The problem
Pictures excluded, return the lines below from the first through the line holding "- Visitor logging for security analysis".
──────
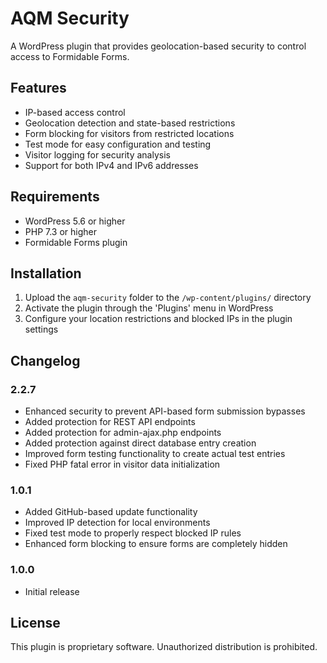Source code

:# AQM Security

A WordPress plugin that provides geolocation-based security to control access to Formidable Forms.

## Features

- IP-based access control
- Geolocation detection and state-based restrictions
- Form blocking for visitors from restricted locations
- Test mode for easy configuration and testing
- Visitor logging for security analysis
- Support for both IPv4 and IPv6 addresses

## Requirements

- WordPress 5.6 or higher
- PHP 7.3 or higher
- Formidable Forms plugin

## Installation

1. Upload the `aqm-security` folder to the `/wp-content/plugins/` directory
2. Activate the plugin through the 'Plugins' menu in WordPress
3. Configure your location restrictions and blocked IPs in the plugin settings

## Changelog

### 2.2.7
- Enhanced security to prevent API-based form submission bypasses
- Added protection for REST API endpoints
- Added protection for admin-ajax.php endpoints
- Added protection against direct database entry creation
- Improved form testing functionality to create actual test entries
- Fixed PHP fatal error in visitor data initialization

### 1.0.1
- Added GitHub-based update functionality
- Improved IP detection for local environments
- Fixed test mode to properly respect blocked IP rules
- Enhanced form blocking to ensure forms are completely hidden

### 1.0.0
- Initial release

## License

This plugin is proprietary software. Unauthorized distribution is prohibited.
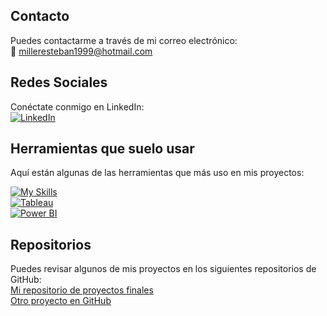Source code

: ## Contacto

Puedes contactarme a través de mi correo electrónico:  
📧 [milleresteban1999@hotmail.com](mailto:milleresteban1999@hotmail.com)

## Redes Sociales

Conéctate conmigo en LinkedIn:  
[![LinkedIn](https://img.shields.io/badge/LinkedIn-Esteban%20Miller-blue?logo=linkedin)](https://www.linkedin.com/in/esteban-miller-56301114b/)

## Herramientas que suelo usar

Aquí están algunas de las herramientas que más uso en mis proyectos:

[![My Skills](https://skillicons.dev/icons?i=windows,sqlite,r,python,tableau,powerbi&perline=3)](https://skillicons.dev)  
[![Tableau](https://img.shields.io/badge/Tableau-Analytics-blue?logo=tableau)](https://www.tableau.com/)  
[![Power BI](https://img.shields.io/badge/Power%20BI-Business%20Intelligence-blue?logo=powerbi)](https://powerbi.microsoft.com/)  

## Repositorios

Puedes revisar algunos de mis proyectos en los siguientes repositorios de GitHub:  
[Mi repositorio de proyectos finales](https://github.com/esteban-miller/Repositorio-1)  
[Otro proyecto en GitHub](https://github.com/esteban-miller/Repositorio-2)  
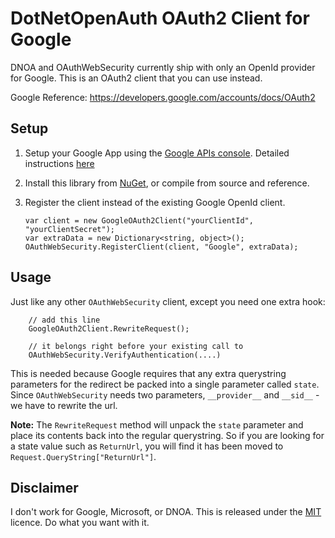DotNetOpenAuth OAuth2 Client for Google
======================================

DNOA and OAuthWebSecurity currently ship with only an OpenId provider for Google.
This is an OAuth2 client that you can use instead.

Google Reference: https://developers.google.com/accounts/docs/OAuth2

## Setup

 1. Setup your Google App using the [Google APIs console](https://code.google.com/apis/console).
    Detailed instructions [here](http://ben.onfabrik.com/posts/oauth-providers#google)

 2. Install this library from [NuGet](https://nuget.org/packages/DotNetOpenAuth.GoogleOAuth2), or compile from source and reference.

 3. Register the client instead of the existing Google OpenId client.

        var client = new GoogleOAuth2Client("yourClientId", "yourClientSecret");
        var extraData = new Dictionary<string, object>();
        OAuthWebSecurity.RegisterClient(client, "Google", extraData);

## Usage

Just like any other `OAuthWebSecurity` client, except you need one extra hook:

        // add this line
        GoogleOAuth2Client.RewriteRequest();

        // it belongs right before your existing call to
        OAuthWebSecurity.VerifyAuthentication(....)

This is needed because Google requires that any extra querystring parameters for the
redirect be packed into a single parameter called `state`.  Since `OAuthWebSecurity` needs
two parameters, `__provider__` and `__sid__` - we have to rewrite the url.

**Note:** The `RewriteRequest` method will unpack the `state` parameter and place its contents back into the regular querystring.
So if you are looking for a state value such as `ReturnUrl`, you will find it has been moved to `Request.QueryString["ReturnUrl"]`.


## Disclaimer

I don't work for Google, Microsoft, or DNOA.  This is released under the [MIT](LICENCE.txt) licence.  Do what you want with it.
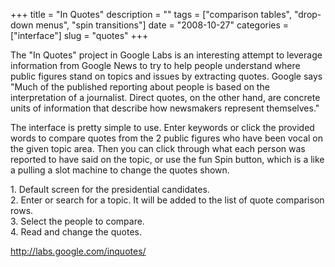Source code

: +++
title = "In Quotes"
description = ""
tags = ["comparison tables", "drop-down menus", "spin transitions"]
date = "2008-10-27"
categories = ["interface"]
slug = "quotes"
+++


<p>The "In Quotes" project in Google Labs is an interesting attempt to leverage information from Google News to try to help people understand where public figures stand on topics and issues by extracting quotes. Google says "Much of the published reporting about people is based on the interpretation of a journalist. Direct quotes, on the other hand, are concrete units of information that describe how newsmakers represent themselves."</p>
<p>The interface is pretty simple to use. Enter keywords or click the provided words to compare quotes from the 2 public figures who have been vocal on the given topic area. Then you can click through what each person was reported to have said on the topic, or use the fun Spin button, which is a like a pulling a slot machine to change the quotes shown.</p>
<div id="screens-full" class="clear"><div class="caption">1. Default screen for the presidential candidates.</div><div class="fullimg clear"><a href="/media/interface/google-in-quotes-1.png" class="group" rel="group" title="1. Default screen for the presidential candidates."><img src="/media/interface/google-in-quotes-1.png" alt="" class="img-responsive"></a></div></div><div id="screens-full" class="clear"><div class="caption">2. Enter or search for a topic. It will be added to the list of quote comparison rows.</div><div class="fullimg clear"><a href="/media/interface/google-in-quotes-2.png" class="group" rel="group" title="2. Enter or search for a topic. It will be added to the list of quote comparison rows."><img src="/media/interface/google-in-quotes-2.png" alt="" class="img-responsive"></a></div></div><div id="screens-full" class="clear"><div class="caption">3. Select the people to compare.</div><div class="fullimg clear"><a href="/media/interface/google-in-quotes-3.png" class="group" rel="group" title="3. Select the people to compare."><img src="/media/interface/google-in-quotes-3.png" alt="" class="img-responsive"></a></div></div><div id="screens-full" class="clear"><div class="caption">4. Read and change the quotes.</div><div class="fullimg clear"><a href="/media/interface/google-in-quotes-4.png" class="group" rel="group" title="4. Read and change the quotes."><img src="/media/interface/google-in-quotes-4.png" alt="" class="img-responsive"></a></div></div>        
<p><a href="http://labs.google.com/inquotes/">http://labs.google.com/inquotes/</a></p>

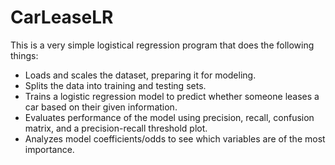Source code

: # CarLeaseLR
This is a very simple logistical regression program that does the following things: 
- Loads and scales the dataset, preparing it for modeling.
- Splits the data into training and testing sets.
- Trains a logistic regression model to predict whether someone leases a car based on their given information.
- Evaluates performance of the model using precision, recall, confusion matrix, and a precision-recall threshold plot.
- Analyzes model coefficients/odds to see which variables are of the most importance.

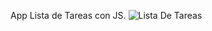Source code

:  App Lista de Tareas con JS.
![Lista De Tareas](https://user-images.githubusercontent.com/54611951/72821179-e8daf200-3c4e-11ea-995d-56d6ccc077e2.png)
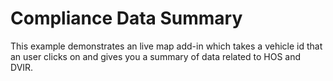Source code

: # Compliance Data Summary

This example demonstrates an live map add-in which takes a vehicle id that an user clicks on and gives you a summary of data related to HOS and DVIR.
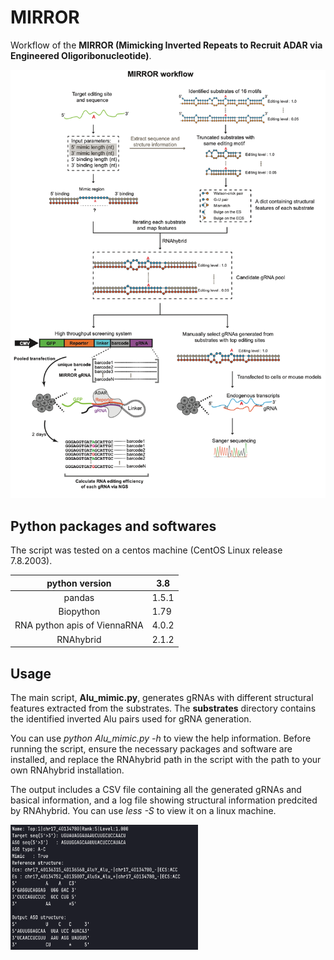 # MIRROR

Workflow of the **MIRROR (Mimicking Inverted Repeats to Recruit ADAR via Engineered Oligoribonucleotide)**.

![workflow](./img/MIRROR.png)

## Python packages and softwares

The script was tested on a centos machine (CentOS Linux release 7.8.2003).

|        python version        | 3.8   |
| :--------------------------: | ----- |
|            pandas            | 1.5.1 |
|          Biopython           | 1.79  |
| RNA python apis of ViennaRNA | 4.0.2 |
|          RNAhybrid           | 2.1.2 |

## Usage

The main script, **Alu_mimic.py**, generates gRNAs with different structural features extracted from the substrates. The **substrates** directory contains the identified inverted Alu pairs used for gRNA generation.

You can use *python Alu_mimic.py -h* to view the help information. Before running the script, ensure the necessary packages and software are installed, and replace the RNAhybrid path in the script with the path to your own RNAhybrid installation.

The output includes a CSV file containing all the generated gRNAs and basical information, and a log file showing structural information predcited by RNAhybrid. You can use *less -S* to view it on a linux machine.

<img src="./img/log.png" alt="workflow" width="300" height="200">

 

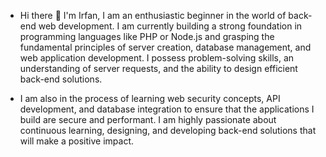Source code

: - Hi there 👋 I'm Irfan, I am an enthusiastic beginner in the world of back-end web development. I am currently building a strong foundation in programming languages like PHP or Node.js and grasping the fundamental principles of server creation, database management, and web application development. I possess problem-solving skills, an understanding of server requests, and the ability to design efficient back-end solutions.

- I am also in the process of learning web security concepts, API development, and database integration to ensure that the applications I build are secure and performant. I am highly passionate about continuous learning, designing, and developing back-end solutions that will make a positive impact.
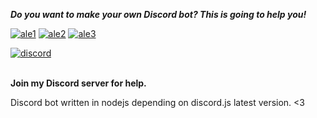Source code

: ***Do you want to make your own Discord bot? This is going to help you!***

[![ale1](https://media.discordapp.net/attachments/563973321352544267/573268022286876702/banner1.png)](https://alebot.ml/)
[![ale2](https://media.discordapp.net/attachments/563973321352544267/573268039903215626/banner2.png)](https://discordapp.com/oauth2/authorize?client_id=522158282370973700&permissions=8&redirect_uri=https%3A%2F%2Falebot.ml&scope=bot)
[![ale3](https://media.discordapp.net/attachments/563973321352544267/573268047767404564/banner3.png)](https://alebot.ml/documentation)


[![discord](https://cdn.discordapp.com/attachments/572906360363286549/573620917276770316/discord.png)](https://discord.gg/D6SCpjz)

<br>**Join my Discord server for help.**


Discord bot written in nodejs depending on discord.js latest version. <3
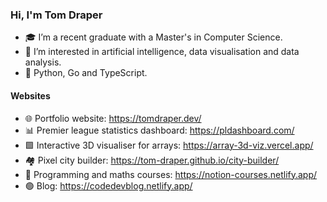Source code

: ### Hi, I'm Tom Draper
- 🎓 I’m a recent graduate with a Master's in Computer Science.
- 👀 I’m interested in artificial intelligence, data visualisation and data analysis.
- 💙 Python, Go and TypeScript.
#### Websites
- 🌐 Portfolio website:                    https://tomdraper.dev/
- 📊 Premier league statistics dashboard: https://pldashboard.com/
- 🟩 Interactive 3D visualiser for arrays:                 https://array-3d-viz.vercel.app/
- 🏘️ Pixel city builder:                  https://tom-draper.github.io/city-builder/
- 📖 Programming and maths courses:       https://notion-courses.netlify.app/
- 🟢 Blog:                                https://codedevblog.netlify.app/


<!---
Tom-Draper/Tom-Draper is a ✨ special ✨ repository because its `README.md` (this file) appears on your GitHub profile.
You can click the Preview link to take a look at your changes.
--->
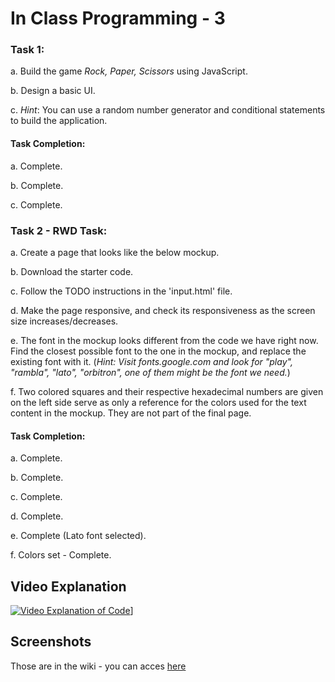 # In Class Programming - 3

### Task 1:
a. Build the game *Rock, Paper, Scissors* using JavaScript. 

b. Design a basic UI.

c. _Hint_: You can use a random number generator and conditional statements to build the application.

#### Task Completion:
a. Complete.

b. Complete.

c. Complete.

### Task 2 - RWD Task:
a. Create a page that looks like the below mockup.

b. Download the starter code.

c. Follow the TODO instructions in the 'input.html' file.

d. Make the page responsive, and check its responsiveness as the screen size increases/decreases.

e. The font in the mockup looks different from the code we have right now. Find the closest possible font to
the one in the mockup, and replace the existing font with it. (_Hint: Visit fonts.google.com and look for "play",
"rambla", "lato", "orbitron", one of them might be the font we need._)

f. Two colored squares and their respective hexadecimal numbers are given on the left
   side serve as only a reference for the colors used for the text content in the mockup. They are not 
   part of the final page. 
   
#### Task Completion:
a. Complete.

b. Complete.

c. Complete.

d. Complete.

e. Complete (Lato font selected).

f. Colors set - Complete.

## Video Explanation
[![Video Explanation of Code](https://www.youtube.com/watch?v=iyGPQqvVBkE/0.jpg)](https://www.youtube.com/watch?v=iyGPQqvVBkE "In Class Programming Assignment 3")]

## Screenshots
Those are in the wiki - you can acces [here](https://github.com/c-swa/icp-3/wiki)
──────
Exercise answer
Source code

:# AQM Security

A WordPress plugin that provides geolocation-based security to control access to Formidable Forms.

## Features

- IP-based access control
- Geolocation detection and state-based restrictions
- Form blocking for visitors from restricted locations
- Test mode for easy configuration and testing
- Visitor logging for security analysis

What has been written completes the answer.